In October of 1986 I was now a Junior and playing football but still haven't gotten any further. I had dated here and there but like all high school courting they were brief, comedic disasters. Then one Friday, while sitting in the cafeteria after school, waiting for our pregame dinner, I saw her walking through the school! Well I guess it was probably my bulging eyeballs and my dropped jaw but some how my friends picked up that I had the hots for her. Of course being friends they did what they did best. They called her over to the table either out of a duty to help me start breathing again or to cause me to stop breathing. Anyways I found out her name and even managed to say "Hi" weakly. So she left and I was kicking myself in the ass for suddenly becoming mute. But I did walk away, once my legs were no longer Jello, from that experience with a couple of critical bits of information. #1 I now knew her name. #2 I found out that we had a lot of mutual friends. So with that I did what any love lorne knucklehead would do, I started to pester the hell out of my friends.

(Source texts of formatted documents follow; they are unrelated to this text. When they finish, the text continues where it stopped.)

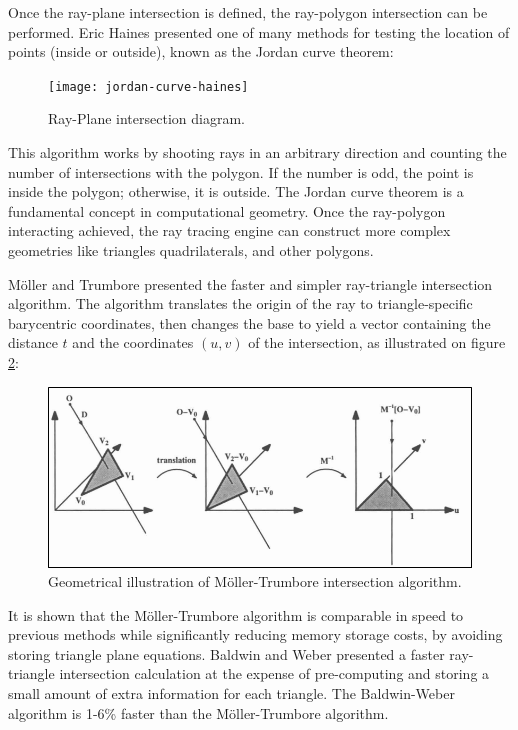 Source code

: \documentclass[12pt,a4paper,english]{article}
\begin{document}
Once the ray-plane intersection is defined, the ray-polygon intersection can be performed. Eric Haines presented \cite{Haines_1989} one of many methods for testing the location of points (inside or outside), known as the Jordan curve theorem:

\begin{figure}[H]
    \centering
    \texttt{[image: jordan-curve-haines]}
    \caption[]{Ray-Plane intersection diagram.}
    \label{fig:jordan-curve-haines}
\end{figure}

This algorithm works by shooting rays in an arbitrary direction and counting the number of intersections with the polygon. If the number is odd, the point is inside the polygon; otherwise, it is outside. The Jordan curve theorem is a fundamental concept in computational geometry. Once the ray-polygon interacting achieved, the ray tracing engine can construct more complex geometries like triangles quadrilaterals, and other polygons.

Möller and Trumbore presented \cite{Möller_Trumbore_1997} the faster and simpler ray-triangle intersection algorithm. The algorithm translates the origin of the ray to triangle-specific barycentric coordinates, then changes the base to yield a vector containing the distance $t$ and the coordinates $(u,v)$ of the intersection, as illustrated on figure \ref{fig:moller_trumbore_algorithm}:

\begin{figure}[H]
    \centering
    \includegraphics[width=1.0\textwidth]{moller_trumbore_algorithm}
    \caption[Geometrical illustration of Möller-Trumbore intersection algorithm]{Geometrical illustration of Möller-Trumbore intersection algorithm.}
    \label{fig:moller_trumbore_algorithm}
\end{figure}

It is shown that the Möller-Trumbore algorithm is comparable in speed to previous methods while significantly reducing memory storage costs, by avoiding storing triangle plane equations. Baldwin and Weber presented \cite{Baldwin_Weber_2016} a faster ray-triangle intersection calculation at the expense of pre-computing and storing a small amount of extra information for each triangle. The Baldwin-Weber algorithm is 1-6\% faster than the Möller-Trumbore algorithm.
\end{document}
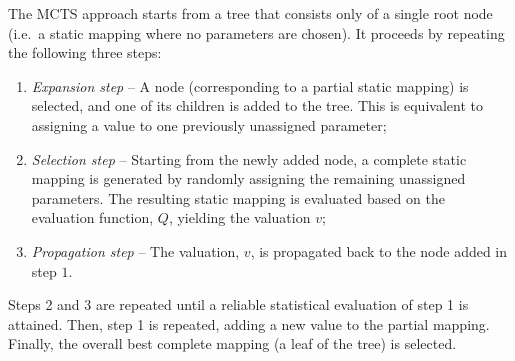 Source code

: \documentclass[smallextended]{svjour3}
\begin{document}
The MCTS approach starts from a tree that consists only of a
single 
root node (i.e.\ a static mapping where no
parameters are chosen). It proceeds by repeating the following three steps: 
\begin{enumerate}
\item \emph{Expansion step} -- A node (corresponding to
  a partial static mapping) is selected, and one of its children is
  added to the tree. This is equivalent to assigning a value to one previously unassigned
  parameter;
\item \emph{Selection step} -- Starting from the newly added node, a
  complete static mapping is generated by randomly assigning the
  remaining unassigned parameters. The resulting static mapping is evaluated based on the 
  evaluation function, $Q$, yielding the valuation $v$;
\item \emph{Propagation step} -- The valuation, $v$, is propagated back
  to the node added in step $1$. 
\end{enumerate}

Steps 2 and 3 are repeated until a reliable statistical evaluation of step 1 is attained. Then, step 1 is repeated, adding a new value to the partial mapping.
Finally, the overall best complete mapping (a leaf of the tree) is
selected. 



\end{document}
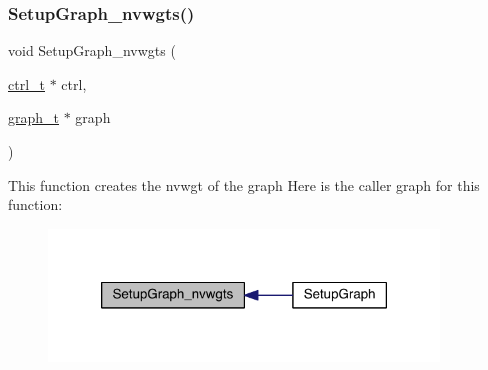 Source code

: \subsubsection{\texorpdfstring{Setup\+Graph\+\_\+nvwgts()}{SetupGraph\_nvwgts()}}
{\footnotesize\ttfamily void Setup\+Graph\+\_\+nvwgts (\begin{DoxyParamCaption}\item[{\hyperlink{a00742}{ctrl\+\_\+t} $\ast$}]{ctrl,  }\item[{\hyperlink{a00734}{graph\+\_\+t} $\ast$}]{graph }\end{DoxyParamCaption})}

This function creates the nvwgt of the graph Here is the caller graph for this function\+:\nopagebreak
\begin{figure}[H]
\begin{center}
\leavevmode
\includegraphics[width=294pt]{a00852_adc4ae6f6575afd6ae777f535ea8c439f_icgraph}
\end{center}
\end{figure}
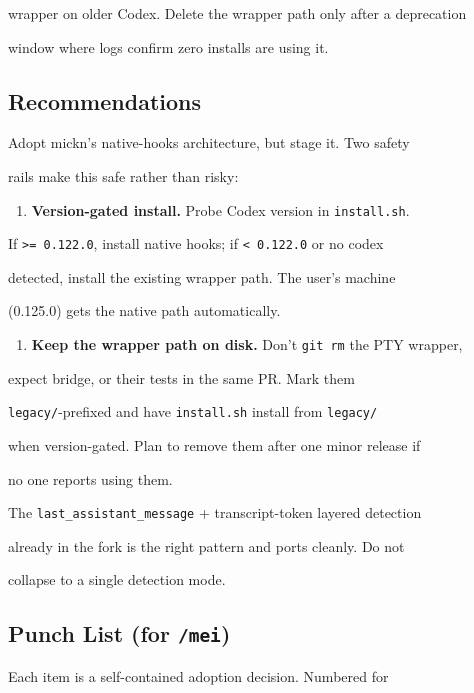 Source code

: \documentclass[twocolumn,10pt,letterpaper]{article}
\begin{document}
wrapper on older Codex. Delete the wrapper path only after a deprecation

window where logs confirm zero installs are using it.


\subsection{Recommendations}

Adopt mickn's native-hooks architecture, but stage it. Two safety

rails make this safe rather than risky:


\begin{enumerate}
\setlength{\itemsep}{0pt}
\setlength{\parskip}{0pt}
  \item \textbf{Version-gated install.} Probe Codex version in \texttt{install.sh}.
\end{enumerate}
   If \texttt{>= 0.122.0}, install native hooks; if \texttt{< 0.122.0} or no codex

   detected, install the existing wrapper path. The user's machine

   (0.125.0) gets the native path automatically.  

\begin{enumerate}
\setlength{\itemsep}{0pt}
\setlength{\parskip}{0pt}
  \item \textbf{Keep the wrapper path on disk.} Don't \texttt{git rm} the PTY wrapper,
\end{enumerate}
   expect bridge, or their tests in the same PR. Mark them

   \texttt{legacy/\allowbreak }-prefixed and have \texttt{install.sh} install from \texttt{legacy/\allowbreak }

   when version-gated. Plan to remove them after one minor release if

   no one reports using them.


The \texttt{last\_assistant\_message} + transcript-token layered detection

already in the fork is the right pattern and ports cleanly. Do not

collapse to a single detection mode.


\subsection{Punch List (for \texttt{/\allowbreak mei})}

Each item is a self-contained adoption decision. Numbered for
\end{document}
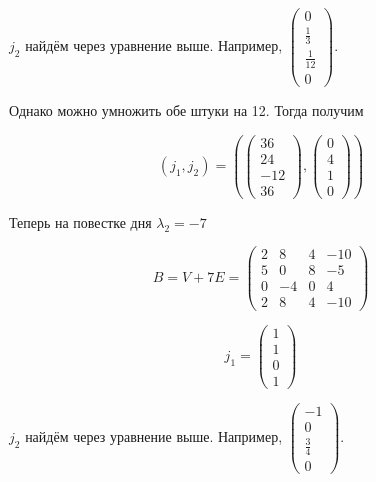 \documentclass[12pt, a4paper]{article}
\begin{document}
    $j_2$ найдём через уравнение выше. Например, $\left(\begin{matrix}
        0 \\
        \frac{1}{3} \\
        \frac{1}{12} \\
        0
        \end{matrix}\right)$.

    Однако можно умножить обе штуки на 12. Тогда получим 

    \begin{equation}
        (j_1, j_2) = \left( \left(\begin{matrix}
            36 \\
            24 \\
            -12 \\
            36
        \end{matrix}\right), \left(\begin{matrix}
            0 \\
            4 \\
            1 \\
            0
        \end{matrix}\right) \right)
    \end{equation}

    Теперь на повестке дня $\lambda_2 = -7$

    \begin{equation}
        B = V + 7E = \left(\begin{matrix}
            2 & 8 & 4 & -10 \\
            5 & 0 & 8 & -5 \\
            0 & -4 & 0 & 4 \\
            2 & 8 & 4 & -10
        \end{matrix}\right)
    \end{equation}

    \begin{equation}
        j_1 = \begin{pmatrix}
            1 \\ 1 \\ 0 \\ 1
        \end{pmatrix}
    \end{equation}
    
    $j_2$ найдём через уравнение выше. Например, $\left(\begin{matrix}
        -1 \\
        0 \\
        \frac{3}{4} \\
        0
        \end{matrix}\right)$.
\end{document}
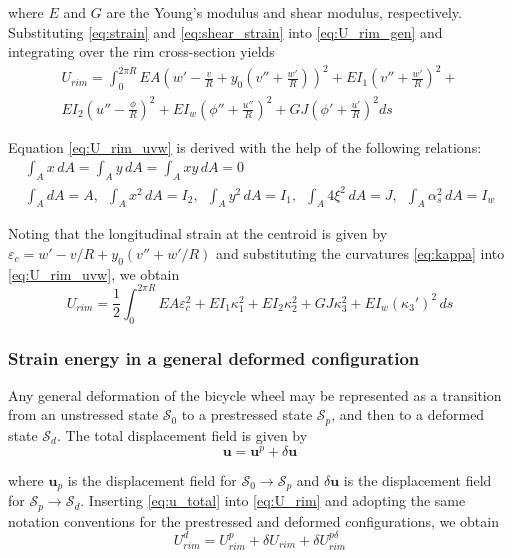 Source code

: \documentclass[\rootdir/thesis.tex]{subfiles}
\begin{document}
where $E$ and $G$ are the Young's modulus and shear modulus, respectively. Substituting \eqref{eq:strain} and \eqref{eq:shear_strain} into \eqref{eq:U_rim_gen} and integrating over the rim cross-section yields
\begin{multline}
\label{eq:U_rim_uvw}
U_{rim} = \int_0^{2\pi R}
	EA\left(w' - \frac{v}{R} + y_0\left(v'' + \frac{w'}{R}\right) \right)^2 +
	EI_1 \left(v'' + \frac{w'}{R}\right)^2 +\\
	EI_2 \left(u'' - \frac{\phi}{R}\right)^2 +
	EI_w\left(\phi'' + \frac{u''}{R}\right)^2 +
	GJ\left(\phi' + \frac{u'}{R}\right)^2 ds
\end{multline}

Equation \eqref{eq:U_rim_uvw} is derived with the help of the following relations:
\begin{gather}
\int_A x\, dA = \int_A y\, dA = \int_A xy\, dA = 0\\
\int_A dA = A,\,\,\, \int_A x^2\, dA = I_2,\,\,\, \int_A y^2\, dA = I_1,\,\,\,
\int_A 4\xi^2\, dA = J,\,\,\, \int_A \alpha_s^2\, dA = I_w
\end{gather}

Noting that the longitudinal strain at the centroid is given by $\varepsilon_c = w' - v/R + y_0(v'' + w'/R)$ and substituting the curvatures \eqref{eq:kappa} into \eqref{eq:U_rim_uvw}, we obtain
\begin{equation}
\label{eq:U_rim}
U_{rim} = \frac{1}{2}\int_0^{2\pi R} EA\varepsilon_c^2 + EI_1\kappa_1^2 + EI_2\kappa_2^2 + GJ\kappa_3^2 + EI_w(\kappa_3')^2\, ds
\end{equation}

\subsubsection{Strain energy in a general deformed configuration}

Any general deformation of the bicycle wheel may be represented as a transition from an unstressed state $\mathcal{S}_0$ to a prestressed state $\mathcal{S}_p$, and then to a deformed state $\mathcal{S}_d$. The total displacement field is given by
\begin{equation}
\label{eq:u_total}
\mathbf{u} = \mathbf{u}^p + \delta \mathbf{u}
\end{equation}

where $\mathbf{u}_p$ is the displacement field for $\mathcal{S}_0 \rightarrow \mathcal{S}_p$ and $\delta\mathbf{u}$ is the displacement field for $\mathcal{S}_p \rightarrow \mathcal{S}_d$. Inserting \eqref{eq:u_total} into \eqref{eq:U_rim} and adopting the same notation conventions for the prestressed and deformed configurations, we obtain
\begin{equation}
U_{rim}^d = U_{rim}^p + \delta U_{rim} + \delta U_{rim}^{p\delta}
\end{equation}
\end{document}
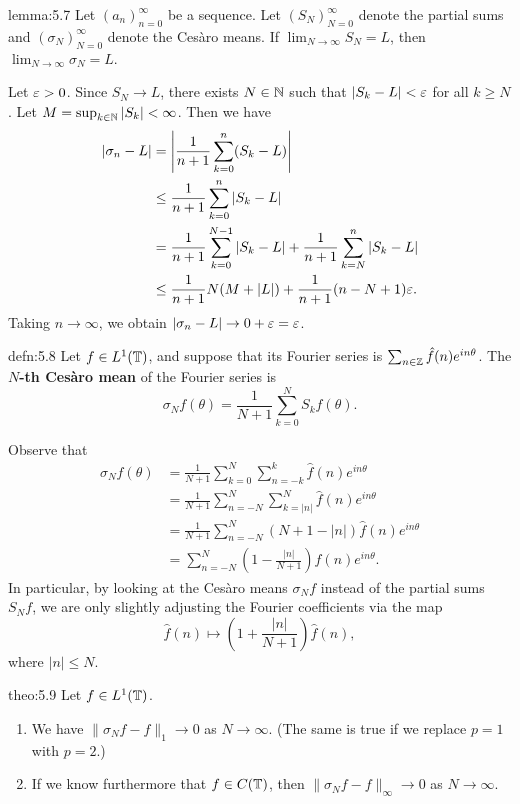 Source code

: \begin{lemma}{lemma:5.7}
    Let $(a_n)_{n=0}^\infty$ be a sequence. Let $(S_N)_{N=0}^\infty$ denote the 
    partial sums and $(\sigma_N)_{N=0}^\infty$ denote the Ces\`aro means. 
    If $\lim_{N\to\infty} S_N = L$, then $\lim_{N\to\infty} \sigma_N = L$. 
\end{lemma}
\begin{pf}
    Let $\varepsilon > 0$. Since $S_N \to L$, there exists $N \in \mathbb{N}$ such that 
    $|S_k - L| < \varepsilon$ for all $k \geq N$. Let $M = \sup_{k\in\mathbb{N}} |S_k| < \infty$. 
    Then we have 
    \begin{align*}
        |\sigma_n - L| &= \left| \frac{1}{n+1} \sum_{k=0}^n (S_k - L) \right| \\
        &\leq \frac{1}{n+1} \sum_{k=0}^n |S_k - L| \\ 
        &= \frac{1}{n+1} \sum_{k=0}^{N-1} |S_k - L| + \frac{1}{n+1} \sum_{k=N}^n |S_k - L| \\ 
        &\leq \frac{1}{n+1} N(M + |L|) + \frac{1}{n+1} (n - N + 1)\varepsilon . 
    \end{align*}
    Taking $n \to \infty$, we obtain $|\sigma_n - L| \to 0 + \varepsilon = \varepsilon$. 
\end{pf}

\begin{defn}{defn:5.8}
    Let $f \in L^1(\mathbb{T})$, and suppose that its Fourier series is $\sum_{n\in\mathbb{Z}}
    \hat f(n) e^{in\theta}$. The {\bf $N$-th Ces\`aro mean} of the Fourier 
    series is 
    \[ \sigma_N f(\theta) = \frac{1}{N+1} \sum_{k=0}^N S_k f(\theta). \] 
\end{defn}

Observe that 
\begin{align*}
    \sigma_N f(\theta) 
    &= \frac{1}{N+1} \sum_{k=0}^N \sum_{n=-k}^k \hat f(n) e^{in\theta} \\ 
    &= \frac{1}{N+1} \sum_{n=-N}^N \sum_{k=|n|}^N \hat f(n) e^{in\theta} \\ 
    &= \frac{1}{N+1} \sum_{n=-N}^N (N + 1 - |n|) \hat f(n) e^{in\theta} \\ 
    &= \sum_{n=-N}^N \left( 1 - \frac{|n|}{N+1} \right) \hat f(n) e^{in\theta}. 
\end{align*}
In particular, by looking at the Ces\`aro means $\sigma_N f$ instead of 
the partial sums $S_N f$, we are only slightly adjusting the Fourier 
coefficients via the map 
\[ \hat f(n) \mapsto \left( 1 + \frac{|n|}{N+1} \right) \hat f(n), \] 
where $|n| \leq N$. 

\begin{theo}{theo:5.9}
    Let $f \in L^1(\mathbb{T})$. 
    \begin{enumerate}[(1)]
        \item We have $\|\sigma_N f - f\|_1 \to 0$ as $N \to \infty$. (The same 
        is true if we replace $p = 1$ with $p = 2$.)
        \item If we know furthermore that $f \in C(\mathbb{T})$, then $\|\sigma_N f - f\|_\infty
        \to 0$ as $N \to \infty$. 
    \end{enumerate}
\end{theo}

Eventually in January of 1987 I managed to actually speak to her for a bit and even grew a big enough of a pair to ask her out. She said yes. It was wonderful, amazing....for a month. Then she suddenly dumped me. So I did what any 17 year old should do. I tried to get her off my mind by becoming a lush of a man-whore. But some how I couldn't. In that month we had developed something unusual (well at least to a 17 year old male whose hormones were on overdrive). I discovered that we had some how become best friends who were comfortable enough with each other that we could share our deepest confidences, thoughts, and deep dark secrets. Cool, but it was lush man-whore time, or at least an attempt at it.
So we kept talking and talking and talking. We tried dating that summer, but it only lasted a few weeks. Then in October of 1987 we went to homecoming together.
She was beautiful, I was ecstatic...for about a week and a half. So we broke up again, I man-whored, I lushed. We kept talking. We dated for a few weeks in the summer of 1988 with the same results. I went off into the Army, She went off to college and the USAF. I got out, moped around for a few years, hooked up with and almost married a uber hawt nympho (and we all know the problem with that don't we?). But we kept talking and talking. Then in December of 1994 she got out of the AF. I stopped by her moms house. We hung out, talked. Then we went to a New Years eve party and we kissed....
There have been ups and down, breakups and man-whoring, but here we are in 2010.
Three kids, a fantastic family, and even though life keeps throwing us curve balls, still going strong. I feel for her the same as I did in September of 1986...a giddy, awkward kid who just met the love of his life.